An extended "birthday sharing" problem; sharing multiple properties

77 Views Asked by At

== THE SETUP ==

The table below shows the probability that Person N will draw a specific color ball out of a bag. Each person is given one opportunity to draw each color ball. For example, person 1 has one opportunity to draw a red ball (which he does with 25% probability of success), one opportunity to draw a green ball (which he does with 30% probability of success), etc. Each of these ball-drawing opportuity is independent.

Ball Color --> Red Green Yellow

Person 1 0.25 0.3 0.75

Person 2 0.35 0.65 0.4

== THE PROBLEM ==

I am trying to find the probability that, after all the ball drawing opportunities (there are six), the two people will share exactly zero (or one, or two, or three) balls of the same color.

== MY INITIAL SOLUTION ==

The probability they will share exactly zero is simple enough: (1-(.25 * .35)) * (1-(.3 * .65)) * (1-(.75 * .4)) = 0.514

The probability they will share all three is also straightforward: .25 * .35 * .3 * .65 * .75 * .4 = 0.0051

For the intermediate cases, the computation gets more difficult. The probability that the two people will share exactly one color of ball is 0.394, and can be computed as the sum of:

(A) The probability they both have red balls, but not green or yellow: (.25 * .35) * (1-(.3 * .65)) * (1-(.75*.4)) = 0.049

(B) The probability they both have green balls, but not red or yellow: (.3 * .65) * (1-(.25 * .35)) * (1-(.75 * .4)) = 0.124

(C) The probability they both have yellow balls, but not red or green: (.75 * .4) * (1-(.25 * .35)) * (1-(.3 * .65)) = 0.220

== MY REAL QUESTION ==

The problem is that this approach to finding the probability of two people sharing exactly one color of ball is that it requires summing comb(C,1) different probabilities, where C is the number of different colors of ball.

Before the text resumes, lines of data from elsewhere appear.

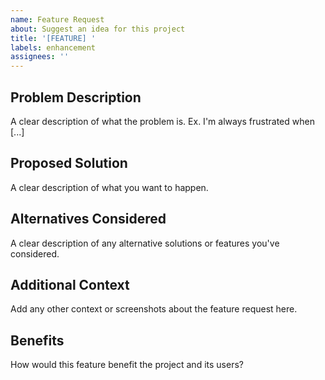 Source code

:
 ```yaml
---
name: Feature Request
about: Suggest an idea for this project
title: '[FEATURE] '
labels: enhancement
assignees: ''
---
```


## Problem Description
A clear description of what the problem is. Ex. I'm always frustrated when [...]

## Proposed Solution
A clear description of what you want to happen.

## Alternatives Considered
A clear description of any alternative solutions or features you've considered.

## Additional Context
Add any other context or screenshots about the feature request here.

## Benefits
How would this feature benefit the project and its users?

Is there a more direct way to compute the probability of sharing exactly one color of ball that could be used in a situation where there were, say, hundreds of different colors of balls.

1

There are 1 best solutions below

0
On

The calculation you do for sharing none is not correct. Numerically, it gives 2.4175, which cannot be a probability. You should be multiplying the terms, at which point I get something close to $0.514$

Without symmetry between the chances of different colors of balls, I don't see a way easier than what you did. If you have hundreds of colors of balls, I would recommend a spreadsheet. With copy down you can handle hundreds or even a couple thousand easily.